McCorkle, who was the featured author in Pembroke Magazine No. 34, read from her fifth novel, “Life After Life,” during an afternoon session attended by an overflow crowd of students, faculty and community members. The book goes on sale March 26.
It was a hometown audience for McCorkle, who recognized former teachers and neighbors, colleagues, relatives and friends.
“There aren’t too many times in life you can go some place where you bump into so many parts of your life,” McCorkle said. “My visits to this university have always meant so much to me.”
McCorkle has won numerous awards for her 10 books that include five novels and five collections of short stories. In 1984, her first two books, “The Cheerleader” and “July 7th,” were published on the same day, and the New York Times Review of Books hailed her as an heir to new Southern literature.
McCorkle read passages from her newest book that outlined some of the main characters. The audience laughed often and applauded vigorously. Students, some clearly aspiring writers, had many questions.
McCorkle discussed her craft and addressed being a Southern writer in the framework of growing up in a small community.
“Young writers are looking everywhere but in their own backyards,” she said. “The trademark of my fiction is the small town microcosm. Growing up in a small town, you get a sense of what society is all about.”
Despite many years in Boston, McCorkle said the constants in her life and fiction are the Lumber River, Green Swamp and Interstate 95. The author confessed that her stories are set in Lumberton, but “I took the liberty of moving it 30 minutes closer to the beach.”
“Life After Life” is McCorkle’s first novel after several short stories collections, but she has been writing it most of her adult life.
“This is the novel I’ve always wanted to write,” she said. “I had written the end seven years ago, and the oldest sections are 12 years old.

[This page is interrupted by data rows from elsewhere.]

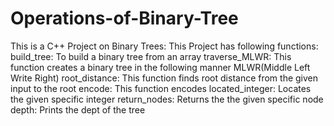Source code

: # Operations-of-Binary-Tree


This is a C++ Project on Binary Trees:
This Project has following functions:
build_tree: To build a binary tree from an array
traverse_MLWR: This function creates a binary tree in the following manner MLWR(Middle Left Write Right)
root_distance: This function finds root distance from the given input to the root
encode: This function encodes
located_integer: Locates the given specific integer
return_nodes: Returns the the given specific node
depth: Prints the dept of the tree

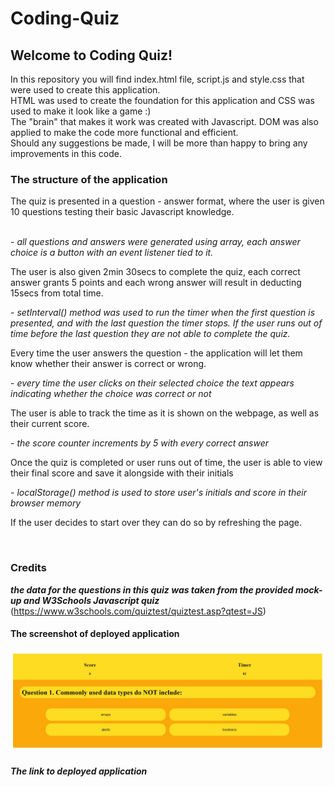 # Coding-Quiz

## Welcome to Coding Quiz!

<p>In this repository you will find index.html file, script.js and style.css that were used to create this application.<br>
HTML was used to create the foundation for this application and CSS was used to make it look like a game :) <br>
The "brain" that makes it work was created with Javascript. DOM was also applied to make the code more functional and efficient. <br>
Should any suggestions be made, I will be more than happy to bring any improvements in this code.</p>


### The structure of the application
<p>The quiz is presented in a question - answer format, where the user is given 10 questions testing their basic Javascript knowledge.</p><br>
- <em> all questions and answers were generated using array, each answer choice is a button with an event listener tied to it. </em> 


<p>The user is also given 2min 30secs to complete the quiz, each correct answer grants 5 points and each wrong answer will result in deducting 15secs from total time.</p> 
- <em>setInterval() method was used to run the timer when the first question is presented, and with the last question the timer stops. If the user runs out of time before the last question they are not able to complete the quiz.</em><br>


<p>Every time the user answers the question - the application will let them know whether their answer is correct or wrong.</p>
- <em> every time the user clicks on their selected choice the text appears indicating whether the choice was correct or not</em><br>


<p>The user is able to track the time as it is shown on the webpage, as well as their current score.</p>
- <em> the score counter increments by 5 with every correct answer</em><br>


<p>Once the quiz is completed or user runs out of time, the user is able to view their final score and save it alongside with their initials</p>
- <em> localStorage() method is used to store user's initials and score in their browser memory</em><br>

<p>If the user decides to start over they can do so by refreshing the page.</p><br>


### Credits
<em><strong> the data for the questions in this quiz was taken from the provided mock-up and W3Schools Javascript quiz</strong></em> (https://www.w3schools.com/quiztest/quiztest.asp?qtest=JS) 


#### The screenshot of deployed application

![quiz-screenshot](./assets/images/quiz-screenshot.JPG)


##### The link to deployed application
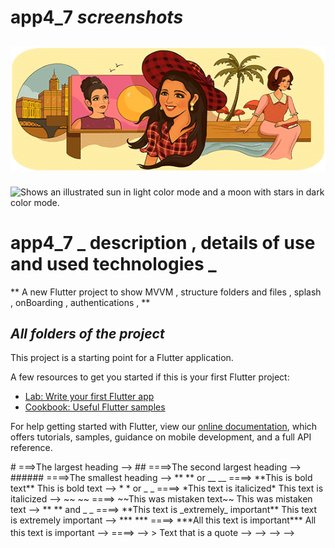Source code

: # app4_7 _screenshots_
## ![screen _1_ ](https://github.com/emamHamada/mvvm_app/blob/master/assets/download.png)

<picture>
  <source media="(prefers-color-scheme: dark)" srcset="https://user-images.githubusercontent.com/25423296/163456776-7f95b81a-f1ed-45f7-b7ab-8fa810d529fa.png">
  <source media="(prefers-color-scheme: dark)" srcset="https://user-images.githubusercontent.com/25423296/163456779-a8556205-d0a5-45e2-ac17-42d089e3c3f8.png">
  <img alt="Shows an illustrated sun in light color mode and a moon with stars in dark color mode." src="https://user-images.githubusercontent.com/25423296/163456779-a8556205-d0a5-45e2-ac17-42d089e3c3f8.png">
</picture>


# app4_7 _ description , details of use and used technologies _

** A new Flutter project to show MVVM , structure folders and files , splash  , onBoarding , authentications , **

## *All folders of the project*

This project is a starting point for a Flutter application.

A few resources to get you started if this is your first Flutter project:

- [Lab: Write your first Flutter app](https://flutter.dev/docs/get-started/codelab)
- [Cookbook: Useful Flutter samples](https://flutter.dev/docs/cookbook)

For help getting started with Flutter, view our
[online documentation](https://flutter.dev/docs), which offers tutorials,
samples, guidance on mobile development, and a full API reference.

<!-- # readme.md language simple syntax -->

<!-- --> # ===>The largest heading -->
<!-- --> ## ====>The second largest heading -->
<!-- --> ###### ====>The smallest heading -->
<!-- --> ** ** or __ __  ====> **This is bold text**	This is bold text -->
<!-- --> * * or _ _ ====> *This text is italicized*	This text is italicized -->
<!-- --> ~~ ~~  ====> ~~This was mistaken text~~	This was mistaken text -->
<!-- --> ** ** and _ _ ====> **This text is _extremely_ important**	This text is extremely important -->
<!-- --> *** *** ====> ***All this text is important***	All this text is important -->
<!-- -->  <sub> </sub>  <sup> </sup>====> -->
<!-- --> > Text that is a quote -->
<!-- --> -->
<!-- --> -->
<!-- --> -->

<!-- When you use two or more headings, GitHub automatically generates a table of contents which you can access by -->
<!-- clicking  within the file header. Each heading title is listed in the table of contents and -->
<!-- you can click a title to navigate to the selected section. -->

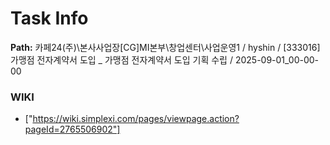 # Task Info

**Path:** 카페24(주)\본사사업장\[CG]MI본부\창업센터\사업운영1 / hyshin / [333016] 가맹점 전자계약서 도입 _ 가맹점 전자계약서 도입 기획 수립 / 2025-09-01_00-00-00

### WIKI
- ["https://wiki.simplexi.com/pages/viewpage.action?pageId=2765506902"]

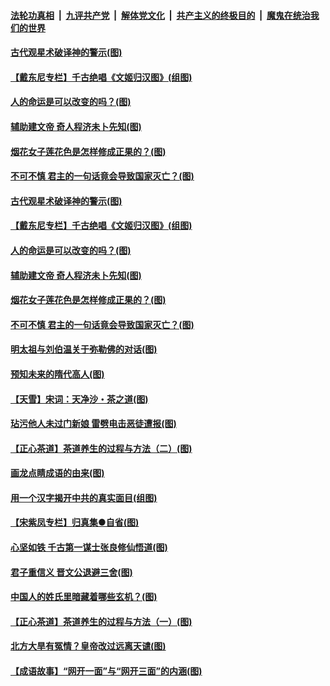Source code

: 

####  [法轮功真相](../../../../basic/blob/master/README.md?t=06210831) &nbsp;|&nbsp; [九评共产党](../../../../9ping.md/blob/master/README.md?t=06210831) &nbsp;|&nbsp; [解体党文化](../../../../jtdwh.md/blob/master/README.md?t=06210831)  &nbsp;|&nbsp; [共产主义的终极目的](../../../../gczydzjmd.md/blob/master/README.md?t=06210831) &nbsp;|&nbsp; [魔鬼在统治我们的世界](../../../../mgztzwmdsj.md/blob/master/README.md?t=06210831) 

#### [古代观星术破译神的警示(图)](../pages/p7/936938.md?t=06210831) 

#### [【戴东尼专栏】千古绝唱《文姬归汉图》(组图)](../pages/p7/933598.md?t=06210831) 

#### [人的命运是可以改变的吗？(图)](../pages/p7/936633.md?t=06210831) 

#### [辅助建文帝 奇人程济未卜先知(图)](../pages/p7/936751.md?t=06210831) 

#### [烟花女子莲花色是怎样修成正果的？(图)](../pages/p7/936627.md?t=06210831) 

#### [不可不慎 君主的一句话竟会导致国家灭亡？(图)](../pages/p7/936921.md?t=06210831) 

#### [古代观星术破译神的警示(图)](../pages/p7/936938.md?t=06210831) 

#### [【戴东尼专栏】千古绝唱《文姬归汉图》(组图)](../pages/p7/933598.md?t=06210831) 

#### [人的命运是可以改变的吗？(图)](../pages/p7/936633.md?t=06210831) 

#### [辅助建文帝 奇人程济未卜先知(图)](../pages/p7/936751.md?t=06210831) 

#### [烟花女子莲花色是怎样修成正果的？(图)](../pages/p7/936627.md?t=06210831) 

#### [不可不慎 君主的一句话竟会导致国家灭亡？(图)](../pages/p7/936921.md?t=06210831) 

#### [明太祖与刘伯温关于弥勒佛的对话(图)](../pages/p7/936918.md?t=06210831) 

#### [预知未来的隋代高人(图)](../pages/p7/936519.md?t=06210831) 

#### [【天雪】宋词：天净沙・茶之道(图)](../pages/p7/936606.md?t=06210831) 

#### [玷污他人未过门新娘 雷劈电击恶徒遭报(图)](../pages/p7/936730.md?t=06210831) 

#### [【正心茶道】茶道养生的过程与方法（二）(图)](../pages/p7/936188.md?t=06210831) 

#### [画龙点睛成语的由来(图)](../pages/p7/936521.md?t=06210831) 

#### [用一个汉字揭开中共的真实面目(组图)](../pages/p7/936605.md?t=06210831) 

#### [【宋紫凤专栏】归真集●自省(图)](../pages/p7/936715.md?t=06210831) 

#### [心坚如铁 千古第一谋士张良修仙悟道(图)](../pages/p7/936518.md?t=06210831) 

#### [君子重信义 晋文公退避三舍(图)](../pages/p7/936517.md?t=06210831) 

#### [中国人的姓氏里暗藏着哪些玄机？(图)](../pages/p7/936608.md?t=06210831) 

#### [【正心茶道】茶道养生的过程与方法（一）(图)](../pages/p7/936187.md?t=06210831) 

#### [北方大旱有冤情？皇帝改过远离天谴(图)](../pages/p7/936431.md?t=06210831) 

#### [【成语故事】“网开一面”与“网开三面”的内涵(图)](../pages/p7/936380.md?t=06210831) 


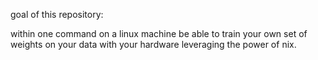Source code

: goal of this repository:

within one command on a linux machine be able to train your own set of weights on your data with your hardware leveraging the power of nix.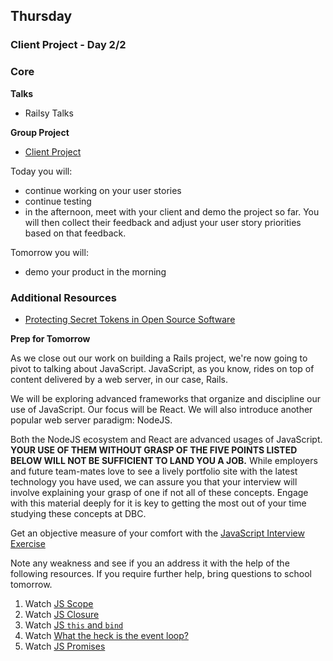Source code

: ## Thursday
### Client Project - Day 2/2

### Core

**Talks**

- Railsy Talks

**Group Project**

- [Client Project](../../../../client-project-challenge)

Today you will:

- continue working on your user stories
- continue testing
- in the afternoon, meet with your client and demo the project so far. You will then collect their feedback and adjust your user story priorities based on that feedback.

Tomorrow you will:

- demo your product in the morning

### Additional Resources

- [Protecting Secret Tokens in Open Source Software](https://github.com/devbootcamp/reference/wiki/Open-Source-Secrets)

**Prep for Tomorrow**

As we close out our work on building a Rails project, we're now going to pivot
to talking about JavaScript. JavaScript, as you know, rides on top of content
delivered by a web server, in our case, Rails.

We will be exploring advanced frameworks that organize and discipline our use of
JavaScript. Our focus will be React. We will also introduce another popular web
server paradigm: NodeJS.

Both the NodeJS ecosystem and React are advanced usages of JavaScript. **YOUR USE
OF THEM WITHOUT GRASP OF THE FIVE POINTS LISTED BELOW WILL NOT BE SUFFICIENT
TO LAND YOU A JOB.** While employers and future team-mates love to see a lively
portfolio site with the latest technology you have used, we can assure you that
your interview will involve explaining your grasp of one if not all of these
concepts. Engage with this material deeply for it is key to getting the most
out of your time studying these concepts at DBC.

Get an objective measure of your comfort with the [JavaScript Interview Exercise](https://github.com/nyc-coyotes-2016/p2-javascript-interview-exercises/blob/master/javascript-fundamentals.md)

Note any weakness and see if you an address it with the help of the following
resources. If you require further help, bring questions to school tomorrow.

1. Watch [JS Scope](https://www.youtube.com/watch?v=SBwoFkRjZvE)
1. Watch [JS Closure](https://www.youtube.com/watch?v=CQqwU2Ixu-U&index=5&list=PL0zVEGEvSaeEd9hlmCXrk5yUyqUag-n84)
1. Watch [JS `this` and `bind`](https://www.youtube.com/watch?v=PIkA60I0dKU)
1. Watch [What the heck is the event loop?](https://youtu.be/8aGhZQkoFbQ)
1. Watch [JS Promises](https://www.youtube.com/watch?v=2d7s3spWAzo&index=8&list=PL0zVEGEvSaeEd9hlmCXrk5yUyqUag-n84)
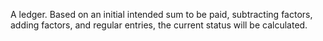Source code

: A ledger. Based on an initial intended sum to be paid, subtracting factors, adding factors, and regular entries, the current status will be calculated.
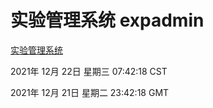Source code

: # 实验管理系统 expadmin
[实验管理系统](http://59.174.25.102:56808/expadmin-782313d2-e1b1-4ea7-932e-3a55e6a1a4d0/)

2021年 12月 22日 星期三 07:42:18 CST

2021年 12月 21日 星期二 23:42:18 GMT
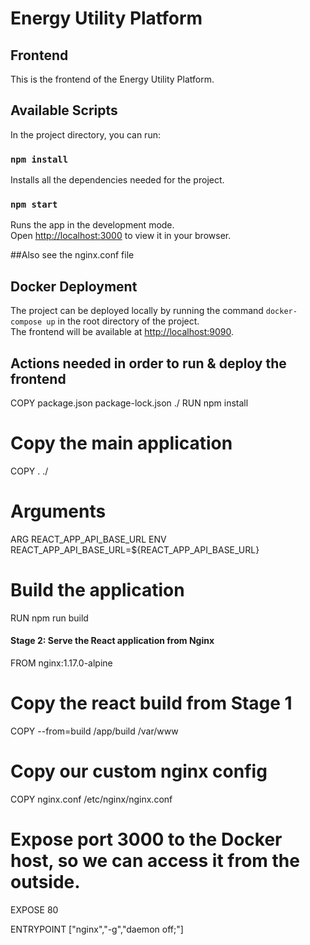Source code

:# Energy Utility Platform

## Frontend

This is the frontend of the Energy Utility Platform.

## Available Scripts

In the project directory, you can run:

### `npm install`
Installs all the dependencies needed for the project.

### `npm start`

Runs the app in the development mode.\
Open [http://localhost:3000](http://localhost:3000) to view it in your browser.

##Also see the nginx.conf file

## Docker Deployment
The project can be deployed locally by running the command `docker-compose up` in the root directory of the project.\
The frontend will be available at [http://localhost:9090](http://localhost:9090).


## Actions needed in order to run & deploy the frontend
COPY package.json package-lock.json ./
RUN npm install

# Copy the main application
COPY . ./

# Arguments
ARG REACT_APP_API_BASE_URL
ENV REACT_APP_API_BASE_URL=${REACT_APP_API_BASE_URL}

# Build the application
RUN npm run build

#### Stage 2: Serve the React application from Nginx
FROM nginx:1.17.0-alpine

# Copy the react build from Stage 1
COPY --from=build /app/build /var/www

# Copy our custom nginx config
COPY nginx.conf /etc/nginx/nginx.conf

# Expose port 3000 to the Docker host, so we can access it from the outside.
EXPOSE 80

ENTRYPOINT ["nginx","-g","daemon off;"]
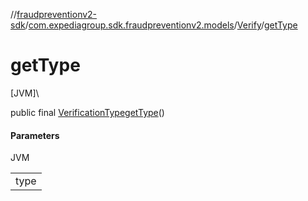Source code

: //[fraudpreventionv2-sdk](../../../index.md)/[com.expediagroup.sdk.fraudpreventionv2.models](../index.md)/[Verify](index.md)/[getType](get-type.md)

# getType

[JVM]\

public final [VerificationType](../-verification-type/index.md)[getType](get-type.md)()

#### Parameters

JVM

| |
|---|
| type |
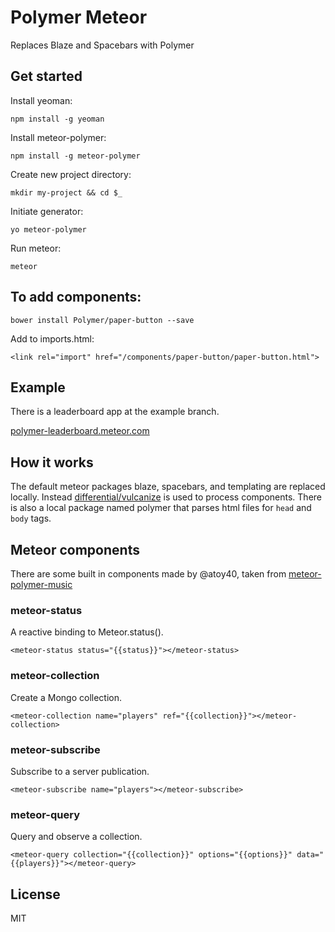 # Polymer Meteor

Replaces Blaze and Spacebars with Polymer

## Get started

Install yeoman:

    npm install -g yeoman

Install meteor-polymer:

    npm install -g meteor-polymer

Create new project directory:

    mkdir my-project && cd $_

Initiate generator:

    yo meteor-polymer

Run meteor:

    meteor

## To add components:

    bower install Polymer/paper-button --save

Add to imports.html:

    <link rel="import" href="/components/paper-button/paper-button.html">

## Example

There is a leaderboard app at the example branch.

[polymer-leaderboard.meteor.com](http://polymer-leaderboard.meteor.com/)

## How it works

The default meteor packages blaze, spacebars, and templating are replaced locally.
Instead [differential/vulcanize](https://atmospherejs.com/differential/vulcanize)
is used to process components. There is also a local package named polymer that
parses html files for `head` and `body` tags.

## Meteor components

There are some built in components made by @atoy40, taken from
[meteor-polymer-music](https://github.com/atoy40/meteor-polymer-music)

### meteor-status

A reactive binding to Meteor.status().

	<meteor-status status="{{status}}"></meteor-status>

### meteor-collection

Create a Mongo collection.

	<meteor-collection name="players" ref="{{collection}}"></meteor-collection>

### meteor-subscribe

Subscribe to a server publication.

	<meteor-subscribe name="players"></meteor-subscribe>

### meteor-query

Query and observe a collection.

	<meteor-query collection="{{collection}}" options="{{options}}" data="{{players}}"></meteor-query>

## License

MIT
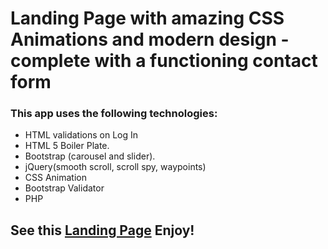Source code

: # Landing Page with amazing CSS Animations and modern design - complete with a functioning contact form

<h3>This app uses the following technologies:</h3>
  <ul>
    <li>HTML validations on Log In</li>
    <li>HTML 5 Boiler Plate.</li>
    <li>Bootstrap (carousel and slider).</li>
    <li>jQuery(smooth scroll, scroll spy, waypoints)</li>
    <li>CSS Animation</li>
    <li>Bootstrap Validator</li>
    <li>PHP</li>
 </ul>
 
 <h2>See this <a href="http://www.ianposton.com/landing/index.html">Landing Page</a> Enjoy!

It feels good to work on a novel.”
Set in an assisted living facility, “Life After Life” is about the “last frontier of life,” she said. “It’s about respect for life that it’s not over till it’s over, and I hope it’s uplifting.”
To questions about writing, McCorkle said she finds inspiration in conversations and in the middle of the night too.
“Notes, notes, notes. They are part of your writing life too,” she advised. “If I have an idea, I write it down. Then, I start writing until it takes me back to that feeling.
Shelby Stephenson with wife Linda
“I usually know where I’m going when I sit down to write,” McCorkle said. “I visit, listen and take notes.
“I was visiting my mother, who is in an assisted living facility, and somebody mentioned men,” she said. “One of the ladies said, ‘Men? I’d forgotten all about men.’ I couldn’t get back to the car fast enough to write that down.”
Now teaching at NC State University, McCorkle has taught creative writing at Harvard, Tufts, UNC-Chapel Hill and Brandeis. She talked about student writing and the art of telling stories.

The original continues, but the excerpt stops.